Masterclass thirteen – Effectively managing data with CPaaS Profiles

Welcome to lesson thirteen of our omnichannel masterclass. Data compliance has been a hot topic for some time, but particularly the last year in the wake of GDPR. Even an exchange between a potential customer who has not made a purchase and an agent of yours counts as data you hold on someone, so handling, storing and managing data can be a tricky issue, especially if you are using an omnichannel strategy that has the potential to divide your data into disparate silos. Luckily, it doesn’t need to be this way. A good omnichannel provider will allow you store your data on customers in a centralised location, but also allow you to divide this data into pots where it is necessary keep databases separate with an iron curtain

Where is the data stored

It’s important that your CPaaS system stores data on your customers in a central location, such as a profile, which can be accessed by any of your team. Make sure this isn’t tied to a channel, as remember, your customers will be omnichannel. It’s likely they will be communicating with you on several different channels, but they should be a known customer regardless of which they are using to chat with you. A great provider will also give you the option of custom fields to fill in that are relevant to your business (such as date of last MOT), and feed all of this back into your other business systems such as your CRM.

Contextual conversations

Having all of this data on your customer in a centralised store empowers your teams with context, so that they can more effectively engage, inform, delight and convert. For your customers, it also provides a superior experience that feels informal and effortless. Low friction experiences are key in today’s market, so anything that makes the customer’s life easier, such as not needing to repeat information, or look up their account number, is a huge plus.

API spaces

There may be situations where it is a conflict of interest to store data in one place, and an iron curtain may need to exist between different offices or departments. Make sure you CPaaS provider has the ability to truly separate data as much as it has the ability to unify it.

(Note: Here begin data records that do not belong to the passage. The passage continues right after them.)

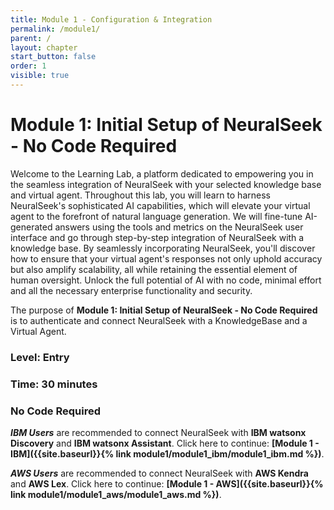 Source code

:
 ```yaml
---
title: Module 1 - Configuration & Integration
permalink: /module1/
parent: /
layout: chapter
start_button: false
order: 1
visible: true
---
```


# Module 1: Initial Setup of NeuralSeek - No Code Required

Welcome to the Learning Lab, a platform dedicated to empowering you in the seamless integration of NeuralSeek with your selected knowledge base and virtual agent. Throughout this lab, you will learn to harness NeuralSeek's sophisticated AI capabilities, which will elevate your virtual agent to the forefront of natural language generation. We will fine-tune AI-generated answers using the tools and metrics on the NeuralSeek user interface and go through step-by-step integration of NeuralSeek with a knowledge base. By seamlessly incorporating NeuralSeek, you'll discover how to ensure that your virtual agent's responses not only uphold accuracy but also amplify scalability, all while retaining the essential element of human oversight. Unlock the full potential of AI with no code, minimal effort and all the necessary enterprise functionality and security.

The purpose of **Module 1: Initial Setup of NeuralSeek - No Code Required** is to authenticate and connect NeuralSeek with a KnowledgeBase and a Virtual Agent. 

### Level: Entry
### Time: 30 minutes
### No Code Required

**_IBM Users_** are recommended to connect NeuralSeek with **IBM watsonx Discovery** and **IBM watsonx Assistant**. Click here to continue: **[Module 1 - IBM]({{site.baseurl}}{% link module1/module1_ibm/module1_ibm.md %})**.

**_AWS Users_** are recommended to connect NeuralSeek with **AWS Kendra** and **AWS Lex**. Click here to continue: **[Module 1 - AWS]({{site.baseurl}}{% link module1/module1_aws/module1_aws.md %})**.
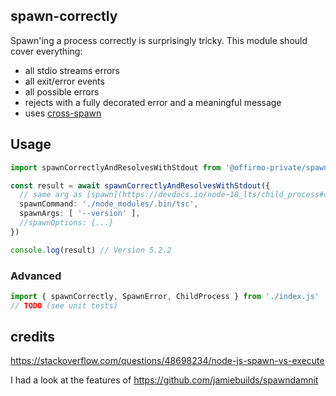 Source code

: 


## spawn-correctly

Spawn'ing a process correctly is surprisingly tricky.
This module should cover everything:

- all stdio streams errors
- all exit/error events
- all possible errors
- rejects with a fully decorated error and a meaningful message
- uses [cross-spawn](https://github.com/moxystudio/node-cross-spawn/)


## Usage

```ts
import spawnCorrectlyAndResolvesWithStdout from '@offirmo-private/spawn-correctly'

const result = await spawnCorrectlyAndResolvesWithStdout({
  // same arg as [spawn](https://devdocs.io/node~18_lts/child_process#child_processspawncommand-args-options)
  spawnCommand: './node_modules/.bin/tsc',
  spawnArgs: [ '--version' ],
  //spawnOptions: {...}
})

console.log(result) // Version 5.2.2
```


### Advanced

```ts
import { spawnCorrectly, SpawnError, ChildProcess } from './index.js'
// TODO (see unit tests)
```



## credits

https://stackoverflow.com/questions/48698234/node-js-spawn-vs-execute

I had a look at the features of https://github.com/jamiebuilds/spawndamnit
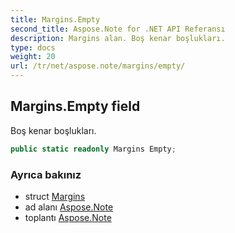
 ```yaml
---
title: Margins.Empty
second_title: Aspose.Note for .NET API Referansı
description: Margins alan. Boş kenar boşlukları.
type: docs
weight: 20
url: /tr/net/aspose.note/margins/empty/
---
```

## Margins.Empty field

Boş kenar boşlukları.

```csharp
public static readonly Margins Empty;
```

### Ayrıca bakınız

* struct [Margins](../)
* ad alanı [Aspose.Note](../../margins/)
* toplantı [Aspose.Note](../../../)


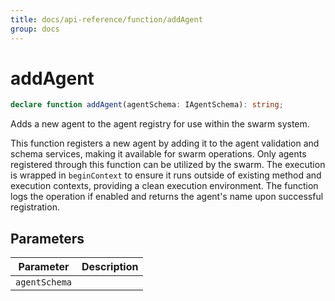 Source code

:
 ```yaml
---
title: docs/api-reference/function/addAgent
group: docs
---
```


# addAgent

```ts
declare function addAgent(agentSchema: IAgentSchema): string;
```

Adds a new agent to the agent registry for use within the swarm system.

This function registers a new agent by adding it to the agent validation and schema services, making it available for swarm operations.
Only agents registered through this function can be utilized by the swarm. The execution is wrapped in `beginContext` to ensure it runs
outside of existing method and execution contexts, providing a clean execution environment. The function logs the operation if enabled
and returns the agent's name upon successful registration.

## Parameters

| Parameter | Description |
|-----------|-------------|
| `agentSchema` | |
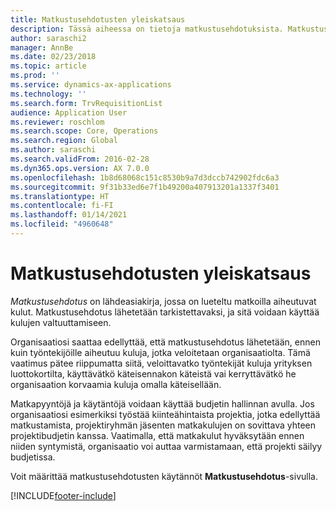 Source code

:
 ```yaml
---
title: Matkustusehdotusten yleiskatsaus
description: Tässä aiheessa on tietoja matkustusehdotuksista. Matkustusehdotus dokumentoi suunnitellut matkakulut.
author: saraschi2
manager: AnnBe
ms.date: 02/23/2018
ms.topic: article
ms.prod: ''
ms.service: dynamics-ax-applications
ms.technology: ''
ms.search.form: TrvRequisitionList
audience: Application User
ms.reviewer: roschlom
ms.search.scope: Core, Operations
ms.search.region: Global
ms.author: saraschi
ms.search.validFrom: 2016-02-28
ms.dyn365.ops.version: AX 7.0.0
ms.openlocfilehash: 1b8d68068c151c8530b9a7d3dccb742902fdc6a3
ms.sourcegitcommit: 9f31b33ed6e7f1b49200a407913201a1337f3401
ms.translationtype: HT
ms.contentlocale: fi-FI
ms.lasthandoff: 01/14/2021
ms.locfileid: "4960648"
---
```

# <a name="travel-requisitions-overview"></a>Matkustusehdotusten yleiskatsaus

*Matkustusehdotus* on lähdeasiakirja, jossa on lueteltu matkoilla aiheutuvat kulut. Matkustusehdotus lähetetään tarkistettavaksi, ja sitä voidaan käyttää kulujen valtuuttamiseen.

Organisaatiosi saattaa edellyttää, että matkustusehdotus lähetetään, ennen kuin työntekijöille aiheutuu kuluja, jotka veloitetaan organisaatiolta. Tämä vaatimus pätee riippumatta siitä, veloittavatko työntekijät kuluja yrityksen luottokortilta, käyttävätkö käteisennakon käteistä vai kerryttävätkö he organisaation korvaamia kuluja omalla käteisellään.

Matkapyyntöjä ja käytäntöjä voidaan käyttää budjetin hallinnan avulla. Jos organisaatiosi esimerkiksi työstää kiinteähintaista projektia, jotka edellyttää matkustamista, projektiryhmän jäsenten matkakulujen on sovittava yhteen projektibudjetin kanssa. Vaatimalla, että matkakulut hyväksytään ennen niiden syntymistä, organisaatio voi auttaa varmistamaan, että projekti säilyy budjetissa.

Voit määrittää matkustusehdotusten käytännöt **Matkustusehdotus**-sivulla.


[!INCLUDE[footer-include](../includes/footer-banner.md)] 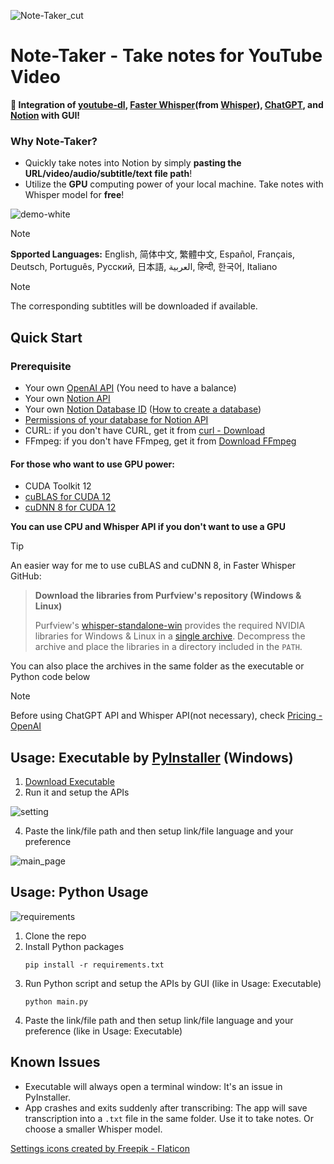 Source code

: ![Note-Taker_cut](https://github.com/T-H-Chung/note-taker/assets/111836220/393b4eb0-d0d7-420e-9295-206f8daebfd5)

# Note-Taker - Take notes for YouTube Video
**📝 Integration of [youtube-dl](https://github.com/ytdl-org/youtube-dl),
[Faster Whisper](https://github.com/SYSTRAN/faster-whisper/tree/master)(from [Whisper](https://github.com/openai/whisper)), 
[ChatGPT](https://chatgpt.com/), and [Notion](https://www.notion.so/) with GUI!**

### Why Note-Taker?
- Quickly take notes into Notion by simply **pasting the URL/video/audio/subtitle/text file path**!
- Utilize the **GPU** computing power of your local machine. Take notes with Whisper model for **free**!

![demo-white](https://github.com/T-H-Chung/note-taker/assets/111836220/af37c44e-ed79-46bd-b15f-192f91c94801)

> [!NOTE]
> **Spported Languages:** English, 简体中文, 繁體中文, Español, Français, Deutsch, Português, Русский, 日本語, العربية, हिन्दी, 한국어, Italiano

> [!NOTE]
> The corresponding subtitles will be downloaded if available.

## Quick Start
### Prerequisite
- Your own [OpenAI API](https://platform.openai.com/api-keys) (You need to have a balance)
- Your own [Notion API](https://www.notion.so/my-integrations)
- Your own [Notion Database ID](https://stackoverflow.com/questions/67728038/where-to-find-database-id-for-my-database-in-notion)
  ([How to create a database](https://www.notion.so/help/guides/creating-a-database))
- [Permissions of your database for Notion API](https://developers.notion.com/docs/create-a-notion-integration#give-your-integration-page-permissions)
- CURL: if you don't have CURL, get it from [curl - Download](https://curl.se/download.html)
- FFmpeg: if you don't have FFmpeg, get it from [Download FFmpeg](https://ffmpeg.org/download.html)

#### For those who want to use GPU power:
- CUDA Toolkit 12
- [cuBLAS for CUDA 12](https://developer.nvidia.com/cublas)
- [cuDNN 8 for CUDA 12](https://developer.nvidia.com/rdp/cudnn-archive)
  
**You can use CPU and Whisper API if you don't want to use a GPU**
  
> [!TIP]
> An easier way for me to use cuBLAS and cuDNN 8, in Faster Whisper GitHub:
> > **Download the libraries from Purfview's repository (Windows & Linux)**
> > 
> > Purfview's [whisper-standalone-win](https://github.com/Purfview/whisper-standalone-win) provides the required NVIDIA libraries
> > for Windows & Linux in a [single archive](https://github.com/Purfview/whisper-standalone-win/releases/tag/libs).
> > Decompress the archive and place the libraries in a directory included in the `PATH`.
> 
> You can also place the archives in the same folder as the executable or Python code below

> [!NOTE]
> Before using ChatGPT API and Whisper API(not necessary), check [Pricing - OpenAI](https://openai.com/api/pricing/)

## Usage: Executable by [PyInstaller](https://github.com/pyinstaller/pyinstaller) (Windows)
1. [Download Executable](https://drive.google.com/file/d/10KHfc_ePeJANmnRfeksi1xqCk_Vi8qnQ/view?usp=sharing)
2. Run it and setup the APIs
   
![setting](https://github.com/T-H-Chung/note-taker/assets/111836220/8f2de75c-6a98-48a8-83eb-4d8a38372367)

4. Paste the link/file path and then setup link/file language and your preference

![main_page](https://github.com/T-H-Chung/note-taker/assets/111836220/a003d68e-cd08-4823-a1a0-11f45b00985c)

## Usage: Python Usage
![requirements](https://img.shields.io/badge/Python->3.10-3480eb.svg?longCache=true&style=flat&logo=python)
1. Clone the repo
2. Install Python packages
   ```
   pip install -r requirements.txt
   ```
3. Run Python script and setup the APIs by GUI (like in Usage: Executable)
   ```
   python main.py
   ```
4. Paste the link/file path and then setup link/file language and your preference (like in Usage: Executable)

## Known Issues
- Executable will always open a terminal window: It's an issue in PyInstaller.
- App crashes and exits suddenly after transcribing: The app will save transcription into a `.txt` file in the same folder.
  Use it to take notes. Or choose a smaller Whisper model.

<a href="https://www.flaticon.com/free-icons/settings" title="settings icons">Settings icons created by Freepik - Flaticon</a>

Where is it physically stored

Make sure your provider employs cloud architecture which gives you the ability to deploy to any country in the world in order to meet with regional data requirements quickly. This might not be something you require now, but who knows where your business will be in a year’s time. Being ready to globally deploy will ensure you can say yes to every opportunity that comes your way in the future.

Right to be forgotten

European consumers have what is known as the ‘right to be forgotten’. This means that, if requested, any data that you hold on an individual (whether they are an active customer or not), should be deleted from front and back end systems. This includes names, ages, locations, files and any conversation history, no matter how innocuous. With any provider you use, you will at all stages remain the data processor, which means the responsibility (and penalties if not completed) will come down to you for deleting the data. A good messaging provider, however, will make it easy for you to manage the data, and should a request like this come in, your provider should have a system in place that makes the right to be forgotten an easy and thorough process.

Subject Access Requests

European consumers may also perform a Subject Access Request, which means they would like to become aware of what data you hold on them. Like the right to be forgotten, a good CPaaS provider will make this easy to comply with.

Preference control

Both your business, and your customers will have preferences when it comes to the kind of messages you are sending. A great CPaaS provider will let you manage communication channel preferences at the click of a button, and even offer automated backups channels to ensure your message is always received.